16. Retrospective Exemption to certain activities

It is proposed to give retrospective effect from 1st day of July, 2017 to paragraphs 7 and 8 in Schedule III of the CGST Act. The effect of the amendment would be to treat activities mentioned in paragraphs 7 and 8 of Schedule III neither as a supply of goods nor a supply of services since 01.07.2017. However, it is clarified that tax already collected on activities mentioned in paragraphs 7 and 8 of Schedule III will not be refunded.

 

Key Amendments to IGST

1. Definition of ‘Non-Taxable online recipient’

Amendment is proposed to substitute sub-section16 of section 2 of the IGST Act. Sub-section16 of section 2 of the IGST Act defines a ‘non-taxable online recipient’.

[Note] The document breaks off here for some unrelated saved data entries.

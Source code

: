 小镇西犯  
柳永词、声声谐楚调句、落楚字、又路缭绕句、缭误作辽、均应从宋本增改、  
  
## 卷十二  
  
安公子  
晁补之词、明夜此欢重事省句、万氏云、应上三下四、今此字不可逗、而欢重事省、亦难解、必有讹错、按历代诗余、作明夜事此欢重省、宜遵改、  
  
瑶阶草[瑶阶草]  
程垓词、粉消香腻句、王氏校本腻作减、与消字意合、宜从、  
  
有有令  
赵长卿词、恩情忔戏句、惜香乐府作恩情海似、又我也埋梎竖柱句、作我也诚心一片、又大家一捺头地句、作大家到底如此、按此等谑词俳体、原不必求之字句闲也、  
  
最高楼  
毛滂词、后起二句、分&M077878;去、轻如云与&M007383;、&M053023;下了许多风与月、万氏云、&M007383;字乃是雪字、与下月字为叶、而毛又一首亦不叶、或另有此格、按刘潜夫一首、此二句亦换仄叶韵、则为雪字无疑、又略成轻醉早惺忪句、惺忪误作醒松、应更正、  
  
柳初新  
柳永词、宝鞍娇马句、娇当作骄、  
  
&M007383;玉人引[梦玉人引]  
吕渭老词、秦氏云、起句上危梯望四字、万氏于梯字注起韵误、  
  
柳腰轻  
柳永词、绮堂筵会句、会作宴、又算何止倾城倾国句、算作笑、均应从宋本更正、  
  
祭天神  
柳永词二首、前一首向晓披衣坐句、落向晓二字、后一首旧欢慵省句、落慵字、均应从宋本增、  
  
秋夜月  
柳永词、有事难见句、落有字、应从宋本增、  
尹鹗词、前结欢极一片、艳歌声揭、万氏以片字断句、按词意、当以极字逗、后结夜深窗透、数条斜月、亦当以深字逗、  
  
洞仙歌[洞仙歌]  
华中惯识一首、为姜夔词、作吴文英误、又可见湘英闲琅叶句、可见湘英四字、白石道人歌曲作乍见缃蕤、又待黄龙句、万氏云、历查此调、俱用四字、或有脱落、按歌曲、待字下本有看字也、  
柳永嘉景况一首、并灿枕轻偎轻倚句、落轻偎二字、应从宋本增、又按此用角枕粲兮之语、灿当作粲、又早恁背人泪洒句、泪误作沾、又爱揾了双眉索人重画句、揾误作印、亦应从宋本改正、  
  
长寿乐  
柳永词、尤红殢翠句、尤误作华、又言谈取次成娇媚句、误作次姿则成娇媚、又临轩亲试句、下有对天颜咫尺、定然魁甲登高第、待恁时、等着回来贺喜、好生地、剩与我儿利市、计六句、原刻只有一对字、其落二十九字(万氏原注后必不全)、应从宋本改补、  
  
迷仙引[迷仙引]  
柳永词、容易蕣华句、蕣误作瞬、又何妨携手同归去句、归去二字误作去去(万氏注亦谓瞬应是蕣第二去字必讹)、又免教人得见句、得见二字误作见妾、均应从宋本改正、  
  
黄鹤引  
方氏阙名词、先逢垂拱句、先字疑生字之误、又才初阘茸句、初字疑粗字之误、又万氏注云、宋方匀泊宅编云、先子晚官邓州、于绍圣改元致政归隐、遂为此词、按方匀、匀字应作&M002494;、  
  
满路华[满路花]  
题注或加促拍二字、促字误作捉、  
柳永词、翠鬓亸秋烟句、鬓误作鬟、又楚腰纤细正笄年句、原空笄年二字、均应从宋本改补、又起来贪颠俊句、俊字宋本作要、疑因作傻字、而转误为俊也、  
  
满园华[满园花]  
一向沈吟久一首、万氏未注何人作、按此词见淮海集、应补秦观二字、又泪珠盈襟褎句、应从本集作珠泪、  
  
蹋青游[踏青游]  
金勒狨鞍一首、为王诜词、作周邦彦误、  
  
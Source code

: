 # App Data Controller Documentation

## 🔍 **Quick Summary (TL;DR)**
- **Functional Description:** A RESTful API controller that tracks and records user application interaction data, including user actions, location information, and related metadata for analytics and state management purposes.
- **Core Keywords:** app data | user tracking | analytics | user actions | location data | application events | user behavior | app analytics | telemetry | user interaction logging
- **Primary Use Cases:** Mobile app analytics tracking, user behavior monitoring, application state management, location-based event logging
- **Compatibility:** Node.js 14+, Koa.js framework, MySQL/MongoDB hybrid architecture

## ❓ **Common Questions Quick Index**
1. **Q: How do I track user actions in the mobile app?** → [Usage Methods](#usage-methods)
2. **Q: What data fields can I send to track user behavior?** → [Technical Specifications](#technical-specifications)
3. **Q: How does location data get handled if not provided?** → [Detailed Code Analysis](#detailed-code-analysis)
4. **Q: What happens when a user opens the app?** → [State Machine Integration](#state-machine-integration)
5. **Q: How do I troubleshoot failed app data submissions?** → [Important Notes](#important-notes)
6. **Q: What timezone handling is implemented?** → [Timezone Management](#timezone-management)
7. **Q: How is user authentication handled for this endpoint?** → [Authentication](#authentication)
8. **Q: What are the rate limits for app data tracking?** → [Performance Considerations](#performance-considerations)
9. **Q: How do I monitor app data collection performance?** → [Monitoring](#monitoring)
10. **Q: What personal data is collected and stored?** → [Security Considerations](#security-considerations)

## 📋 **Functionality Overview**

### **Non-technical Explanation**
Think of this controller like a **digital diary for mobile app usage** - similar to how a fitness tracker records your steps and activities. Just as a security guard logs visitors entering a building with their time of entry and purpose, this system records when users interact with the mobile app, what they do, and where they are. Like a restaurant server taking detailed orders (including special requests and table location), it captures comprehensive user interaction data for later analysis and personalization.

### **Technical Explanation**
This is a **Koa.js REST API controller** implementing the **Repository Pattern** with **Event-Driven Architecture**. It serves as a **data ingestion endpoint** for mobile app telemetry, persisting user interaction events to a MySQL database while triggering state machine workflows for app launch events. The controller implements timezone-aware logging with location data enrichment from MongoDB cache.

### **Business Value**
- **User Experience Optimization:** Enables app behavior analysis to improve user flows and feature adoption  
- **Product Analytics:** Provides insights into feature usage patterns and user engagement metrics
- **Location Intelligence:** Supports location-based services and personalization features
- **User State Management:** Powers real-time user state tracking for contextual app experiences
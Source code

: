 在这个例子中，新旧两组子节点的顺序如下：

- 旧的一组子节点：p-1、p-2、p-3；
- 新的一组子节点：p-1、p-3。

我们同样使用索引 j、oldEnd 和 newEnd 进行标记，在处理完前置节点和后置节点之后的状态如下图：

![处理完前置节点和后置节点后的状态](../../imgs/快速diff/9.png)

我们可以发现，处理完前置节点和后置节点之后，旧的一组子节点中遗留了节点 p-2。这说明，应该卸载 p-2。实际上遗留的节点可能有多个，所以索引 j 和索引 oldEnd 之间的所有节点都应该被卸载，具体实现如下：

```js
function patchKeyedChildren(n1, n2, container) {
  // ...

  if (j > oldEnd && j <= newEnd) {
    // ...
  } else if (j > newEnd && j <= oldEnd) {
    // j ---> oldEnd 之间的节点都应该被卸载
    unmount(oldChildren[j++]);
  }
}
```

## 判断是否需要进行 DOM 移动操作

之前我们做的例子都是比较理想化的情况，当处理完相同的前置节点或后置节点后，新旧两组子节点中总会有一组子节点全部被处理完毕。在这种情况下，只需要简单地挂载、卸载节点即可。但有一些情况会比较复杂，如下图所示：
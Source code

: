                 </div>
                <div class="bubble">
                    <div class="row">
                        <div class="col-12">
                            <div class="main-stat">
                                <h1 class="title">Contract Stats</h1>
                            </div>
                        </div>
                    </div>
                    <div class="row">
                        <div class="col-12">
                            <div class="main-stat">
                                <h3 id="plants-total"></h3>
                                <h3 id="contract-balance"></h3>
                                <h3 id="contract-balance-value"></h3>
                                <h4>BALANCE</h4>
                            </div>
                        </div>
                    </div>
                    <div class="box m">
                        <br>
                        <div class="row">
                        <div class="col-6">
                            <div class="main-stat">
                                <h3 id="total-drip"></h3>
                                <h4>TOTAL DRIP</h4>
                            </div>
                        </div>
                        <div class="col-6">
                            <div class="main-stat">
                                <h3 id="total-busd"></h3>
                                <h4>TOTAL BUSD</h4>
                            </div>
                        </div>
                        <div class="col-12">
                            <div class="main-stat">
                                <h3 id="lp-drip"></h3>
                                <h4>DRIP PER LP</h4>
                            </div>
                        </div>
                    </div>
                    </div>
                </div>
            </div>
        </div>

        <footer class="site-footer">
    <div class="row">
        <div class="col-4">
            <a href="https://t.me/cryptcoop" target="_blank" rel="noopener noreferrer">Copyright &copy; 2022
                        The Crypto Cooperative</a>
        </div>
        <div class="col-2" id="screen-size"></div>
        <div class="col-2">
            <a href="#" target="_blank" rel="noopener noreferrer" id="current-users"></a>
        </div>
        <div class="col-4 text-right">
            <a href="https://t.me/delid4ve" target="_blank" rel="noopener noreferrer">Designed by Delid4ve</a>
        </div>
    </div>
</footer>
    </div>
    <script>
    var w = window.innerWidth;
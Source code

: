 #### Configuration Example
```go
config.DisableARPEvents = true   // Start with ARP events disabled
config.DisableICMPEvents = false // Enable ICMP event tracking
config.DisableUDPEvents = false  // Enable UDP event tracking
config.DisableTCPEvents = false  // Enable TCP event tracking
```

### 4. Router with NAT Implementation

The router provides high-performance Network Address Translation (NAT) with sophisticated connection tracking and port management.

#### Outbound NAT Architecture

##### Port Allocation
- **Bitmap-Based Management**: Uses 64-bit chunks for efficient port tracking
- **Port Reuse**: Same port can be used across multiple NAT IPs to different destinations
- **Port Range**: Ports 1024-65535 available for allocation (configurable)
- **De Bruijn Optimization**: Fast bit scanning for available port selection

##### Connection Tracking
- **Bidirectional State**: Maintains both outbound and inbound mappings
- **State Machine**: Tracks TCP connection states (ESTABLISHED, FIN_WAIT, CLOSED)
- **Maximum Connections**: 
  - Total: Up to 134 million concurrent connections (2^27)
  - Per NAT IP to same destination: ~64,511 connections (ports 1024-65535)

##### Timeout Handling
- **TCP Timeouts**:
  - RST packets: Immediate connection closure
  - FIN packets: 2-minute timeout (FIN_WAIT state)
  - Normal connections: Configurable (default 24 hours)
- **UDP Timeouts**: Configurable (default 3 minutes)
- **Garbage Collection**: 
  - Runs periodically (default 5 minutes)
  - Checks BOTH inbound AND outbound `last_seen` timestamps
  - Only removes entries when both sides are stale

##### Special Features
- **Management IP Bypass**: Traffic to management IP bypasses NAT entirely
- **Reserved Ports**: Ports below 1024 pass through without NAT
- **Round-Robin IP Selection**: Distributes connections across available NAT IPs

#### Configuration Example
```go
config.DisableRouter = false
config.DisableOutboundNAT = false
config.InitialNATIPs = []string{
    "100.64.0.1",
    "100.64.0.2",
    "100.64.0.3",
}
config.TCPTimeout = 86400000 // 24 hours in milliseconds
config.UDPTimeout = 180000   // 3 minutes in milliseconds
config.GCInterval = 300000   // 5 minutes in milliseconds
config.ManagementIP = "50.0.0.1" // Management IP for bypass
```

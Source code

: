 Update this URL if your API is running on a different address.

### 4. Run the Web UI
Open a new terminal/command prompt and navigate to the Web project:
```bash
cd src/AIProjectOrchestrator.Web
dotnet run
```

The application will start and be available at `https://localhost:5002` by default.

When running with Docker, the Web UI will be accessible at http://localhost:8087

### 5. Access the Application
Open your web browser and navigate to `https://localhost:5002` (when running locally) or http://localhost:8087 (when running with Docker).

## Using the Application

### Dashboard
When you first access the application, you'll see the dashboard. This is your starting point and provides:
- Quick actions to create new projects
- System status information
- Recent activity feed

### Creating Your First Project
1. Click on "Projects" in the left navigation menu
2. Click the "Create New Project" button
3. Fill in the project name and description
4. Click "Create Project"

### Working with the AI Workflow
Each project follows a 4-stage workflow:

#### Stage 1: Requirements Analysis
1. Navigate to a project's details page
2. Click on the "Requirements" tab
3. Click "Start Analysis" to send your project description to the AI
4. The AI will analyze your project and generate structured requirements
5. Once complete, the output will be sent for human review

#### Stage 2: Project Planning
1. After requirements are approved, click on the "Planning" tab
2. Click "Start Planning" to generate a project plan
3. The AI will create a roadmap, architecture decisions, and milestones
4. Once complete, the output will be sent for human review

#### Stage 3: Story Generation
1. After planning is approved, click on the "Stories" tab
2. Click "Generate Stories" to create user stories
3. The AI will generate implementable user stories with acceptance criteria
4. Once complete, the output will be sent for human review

As per the proposed definition, a ‘non-taxable online recipient’ is any unregistered person receiving online information and database access or retrieval services located in taxable territory.

A ‘non-taxable online recipient’ as it now stands means any Government, local authority, governmental authority, an individual or any other person not registered and receiving online information and database access or retrieval services in relation to any purpose other than commerce, industry or any other business or profession, located in taxable territory.

2. Place of supply where supplier of services and recipient are located in India

It is proposed to omit proviso to sub-section (8) of section 12 of the IGST Act so as to specify the place of supply, irrespective of destination of the goods, in cases where the supplier of services and recipient of services are located in India.